In fact, that statement would really be false.
What Spivak really is saying is that: Given any $\delta > 0$, there exists some $x_0 \in A$ such that $\alpha - \delta < x_0 < \alpha$.
This can be seen as follows:
Since $\delta > 0$, we have that $\alpha - \delta < \alpha$.
Since $\alpha$ is the least upper bound of $A$, we must have that $\alpha - \delta$ is not an upper bound of $A$.
What that means is that there exists $x_0 \in A$ such that $\alpha - \delta < x_0$.
Finally, since $x_0 \in A$, we must have that $x_0 \le \alpha$.

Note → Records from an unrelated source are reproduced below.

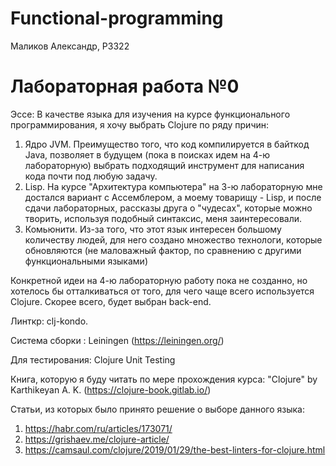 
# Functional-programming
Маликов Александр, P3322

# Лабораторная работа №0
Эссе:
В качестве языка для изучения на курсе функционального программирования, я хочу выбрать Clojure по ряду причин:
1) Ядро JVM. Преимущество того, что код компилируется в байткод Java, позволяет в будущем (пока в поисках идем на 4-ю лабораторную) выбрать подходящий инструмент для написания кода почти под любую задачу.
2) Lisp. На курсе "Архитектура компьютера" на 3-ю лабораторную мне достался вариант с Ассемблером, а моему товарищу - Lisp, и после сдачи лабораторных, рассказы друга о "чудесах", которые можно творить, используя подобный синтаксис, меня заинтересовали.
3) Комьюнити. Из-за того, что этот язык интересен большому количеству людей, для него создано множество технологи, которые обновляются (не маловажный фактор, по сравнению с другими функциональными языками)

Конкретной идеи на 4-ю лабораторную работу пока не созданно, но хотелось бы отталкиваться от того, для чего чаще всего используется Clojure. Скорее всего, будет выбран back-end.  

Линткр: clj-kondo. 

Cистема сборки : Leiningen (https://leiningen.org/) 

Для тестирования: Clojure Unit Testing

Книга, которую я буду читать по мере прохождения курса: "Clojure" by Karthikeyan A. K. (https://clojure-book.gitlab.io/)

Статьи, из которых было принято решение о выборе данного языка: 
1) https://habr.com/ru/articles/173071/
2) https://grishaev.me/clojure-article/
3) https://camsaul.com/clojure/2019/01/29/the-best-linters-for-clojure.html

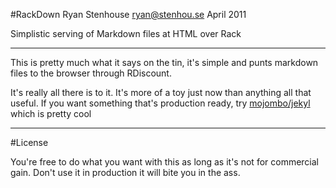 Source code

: #RackDown
Ryan Stenhouse <ryan@stenhou.se>
April 2011

Simplistic serving of Markdown files at HTML over Rack

------------------

This is pretty much what it says on the tin, it's simple and punts markdown files to the browser through 
RDiscount.

It's really all there is to it. It's more of a toy just now than anything all that useful. If you want
something that's production ready, try [mojombo/jekyl][1] which is pretty cool

------------------

#License

You're free to do what you want with this as long as it's not for commercial gain. Don't use it in production
it will bite you in the ass.

[1]: https://github.com/mojombo/jekyll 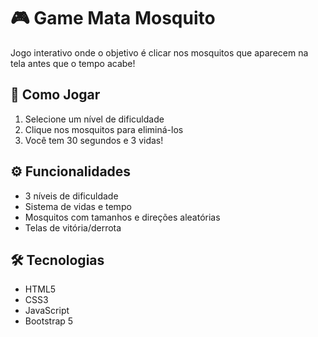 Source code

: # 🎮 Game Mata Mosquito

Jogo interativo onde o objetivo é clicar nos mosquitos que aparecem na tela antes que o tempo acabe!

## 🚀 Como Jogar
1. Selecione um nível de dificuldade
2. Clique nos mosquitos para eliminá-los
3. Você tem 30 segundos e 3 vidas!

## ⚙️ Funcionalidades
- 3 níveis de dificuldade
- Sistema de vidas e tempo
- Mosquitos com tamanhos e direções aleatórias
- Telas de vitória/derrota

## 🛠 Tecnologias
- HTML5
- CSS3 
- JavaScript
- Bootstrap 5
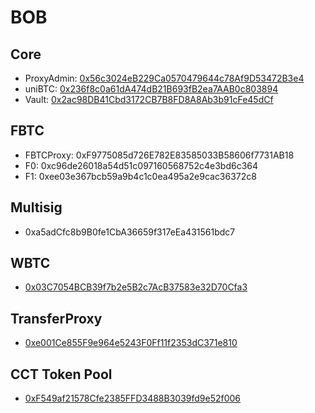 # BOB

## Core
- ProxyAdmin: [0x56c3024eB229Ca0570479644c78Af9D53472B3e4](https://explorer.gobob.xyz/address/0x56c3024eB229Ca0570479644c78Af9D53472B3e4)
- uniBTC: [0x236f8c0a61dA474dB21B693fB2ea7AAB0c803894](https://explorer.gobob.xyz/address/0x236f8c0a61dA474dB21B693fB2ea7AAB0c803894)
- Vault: [0x2ac98DB41Cbd3172CB7B8FD8A8Ab3b91cFe45dCf](https://explorer.gobob.xyz/address/0x2ac98DB41Cbd3172CB7B8FD8A8Ab3b91cFe45dCf)

## FBTC
- FBTCProxy: 0xF9775085d726E782E83585033B58606f7731AB18
- F0: 0xc96de26018a54d51c097160568752c4e3bd6c364
- F1: 0xee03e367bcb59a9b4c1c0ea495a2e9cac36372c8

## Multisig
- 0xa5adCfc8b9B0fe1CbA36659f317eEa431561bdc7

## WBTC
- [0x03C7054BCB39f7b2e5B2c7AcB37583e32D70Cfa3](https://explorer.gobob.xyz/address/0x03C7054BCB39f7b2e5B2c7AcB37583e32D70Cfa3)

## TransferProxy
- [0xe001Ce855F9e964e5243F0Ff11f2353dC371e810](https://explorer.gobob.xyz/address/0xe001Ce855F9e964e5243F0Ff11f2353dC371e810)

## CCT Token Pool
- [0xF549af21578Cfe2385FFD3488B3039fd9e52f006](https://explorer.gobob.xyz/address/0xF549af21578Cfe2385FFD3488B3039fd9e52f006?tab=read_write_contract)
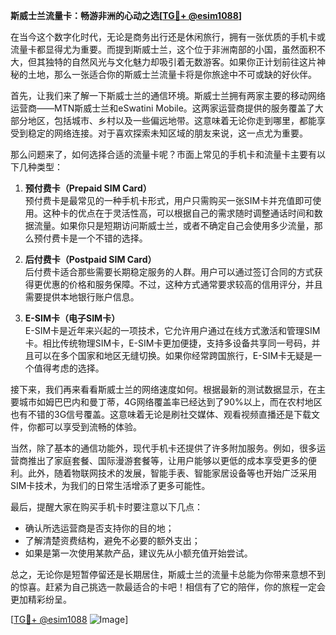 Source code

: **斯威士兰流量卡：畅游非洲的心动之选[[TG💪+ @esim1088](https://t.me/s/esim1088)]**

在当今这个数字化时代，无论是商务出行还是休闲旅行，拥有一张优质的手机卡或流量卡都显得尤为重要。而提到斯威士兰，这个位于非洲南部的小国，虽然面积不大，但其独特的自然风光与文化魅力却吸引着无数游客。如果你正计划前往这片神秘的土地，那么一张适合你的斯威士兰流量卡将是你旅途中不可或缺的好伙伴。

首先，让我们来了解一下斯威士兰的通信环境。斯威士兰拥有两家主要的移动网络运营商——MTN斯威士兰和eSwatini Mobile。这两家运营商提供的服务覆盖了大部分地区，包括城市、乡村以及一些偏远地带。这意味着无论你走到哪里，都能享受到稳定的网络连接。对于喜欢探索未知区域的朋友来说，这一点尤为重要。

那么问题来了，如何选择合适的流量卡呢？市面上常见的手机卡和流量卡主要有以下几种类型：

1. **预付费卡（Prepaid SIM Card）**  
   预付费卡是最常见的一种手机卡形式，用户只需购买一张SIM卡并充值即可使用。这种卡的优点在于灵活性高，可以根据自己的需求随时调整通话时间和数据流量。如果你只是短期访问斯威士兰，或者不确定自己会使用多少流量，那么预付费卡是一个不错的选择。

2. **后付费卡（Postpaid SIM Card）**  
   后付费卡适合那些需要长期稳定服务的人群。用户可以通过签订合同的方式获得更优惠的价格和服务保障。不过，这种方式通常要求较高的信用评分，并且需要提供本地银行账户信息。

3. **E-SIM卡（电子SIM卡）**  
   E-SIM卡是近年来兴起的一项技术，它允许用户通过在线方式激活和管理SIM卡。相比传统物理SIM卡，E-SIM卡更加便捷，支持多设备共享同一号码，并且可以在多个国家和地区无缝切换。如果你经常跨国旅行，E-SIM卡无疑是一个值得考虑的选择。

接下来，我们再来看看斯威士兰的网络速度如何。根据最新的测试数据显示，在主要城市如姆巴巴内和曼丁蒂，4G网络覆盖率已经达到了90%以上，而在农村地区也有不错的3G信号覆盖。这意味着无论是刷社交媒体、观看视频直播还是下载文件，你都可以享受到流畅的体验。

当然，除了基本的通信功能外，现代手机卡还提供了许多附加服务。例如，很多运营商推出了家庭套餐、国际漫游套餐等，让用户能够以更低的成本享受更多的便利。此外，随着物联网技术的发展，智能手表、智能家居设备等也开始广泛采用SIM卡技术，为我们的日常生活增添了更多可能性。

最后，提醒大家在购买手机卡时要注意以下几点：
- 确认所选运营商是否支持你的目的地；
- 了解清楚资费结构，避免不必要的额外支出；
- 如果是第一次使用某款产品，建议先从小额充值开始尝试。

总之，无论你是短暂停留还是长期居住，斯威士兰的流量卡总能为你带来意想不到的惊喜。赶紧为自己挑选一款最适合的卡吧！相信有了它的陪伴，你的旅程一定会更加精彩纷呈。

[[TG💪+ @esim1088](https://t.me/s/esim1088) ![Image](https://i.postimg.cc/4NQfJmqS/Snipaste-2025-05-13-00-14-12.png)] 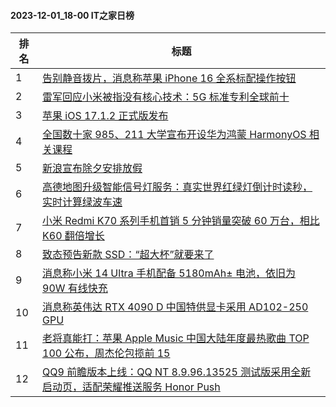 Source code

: #### 2023-12-01_18-00  IT之家日榜

| 排名 | 标题|
| --- | ---|
| 1 | [告别静音拨片，消息称苹果 iPhone 16 全系标配操作按钮](https://www.ithome.com/0/736/295.htm) |
| 2 | [雷军回应小米被指没有核心技术：5G 标准专利全球前十](https://www.ithome.com/0/736/210.htm) |
| 3 | [苹果 iOS 17.1.2 正式版发布](https://www.ithome.com/0/736/257.htm) |
| 4 | [全国数十家 985、211 大学宣布开设华为鸿蒙 HarmonyOS 相关课程](https://www.ithome.com/0/736/349.htm) |
| 5 | [新浪宣布除夕安排放假](https://www.ithome.com/0/736/368.htm) |
| 6 | [高德地图升级智能信号灯服务：真实世界红绿灯倒计时读秒，实时计算绿波车速](https://www.ithome.com/0/736/196.htm) |
| 7 | [小米 Redmi K70 系列手机首销 5 分钟销量突破 60 万台，相比 K60 翻倍增长](https://www.ithome.com/0/736/354.htm) |
| 8 | [致态预告新款 SSD：“超大杯”就要来了](https://www.ithome.com/0/736/195.htm) |
| 9 | [消息称小米 14 Ultra 手机配备 5180mAh± 电池，依旧为 90W 有线快充](https://www.ithome.com/0/736/238.htm) |
| 10 | [消息称英伟达 RTX 4090 D 中国特供显卡采用 AD102-250 GPU](https://www.ithome.com/0/736/249.htm) |
| 11 | [老将真能打：苹果 Apple Music 中国大陆年度最热歌曲 TOP 100 公布，周杰伦包揽前 15](https://www.ithome.com/0/736/239.htm) |
| 12 | [QQ9 前瞻版本上线：QQ NT 8.9.96.13525 测试版采用全新启动页，适配荣耀推送服务 Honor Push](https://www.ithome.com/0/736/271.htm) |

However, he has given a strict inequality, so you should be able to argue that you can actually choose $x_0 \neq \alpha$. (For this, you would need more properties about $A$. It will not just follow from the definition of least upper bound.)
Showing that $x_0 \neq\alpha$:
We do this by showing that $\alpha\notin A$. (Since we already know that $x_0 \in A$, this would give us that $x_0 \neq \alpha$.)
To see this, suppose that $\alpha \in A$. In this case, we have that $f$ is negative on $[a, \alpha]$. Moreover, by Theorem 6-3 (as quoted in the question), we see that there exists $\delta > 0$ such that $$f(x) < 0\quad\text{for all } \alpha - \delta < x < \alpha + \delta.$$ Moreover, since $\alpha < b$, we can choose $\delta$ small enough such that $\alpha + \delta < b$.
In particular, we have that $f(x) < 0$ for all $x \in \left[\alpha, \alpha + \frac{1}{2}\delta\right]$. Since $f$ is already negative on $[a, \alpha]$ (by assumption), we now see that $$f(x) < 0 \text{ for all } x \in \left[a, \alpha+\frac{1}{2}\delta\right].$$ Since $\alpha+\frac{1}{2}\delta < b$, we see that $\alpha+\frac{1}{2}\delta \in A$.
This contradicts that $\alpha$ is an upper bound since $\alpha < \alpha+\frac{1}{2}\delta$.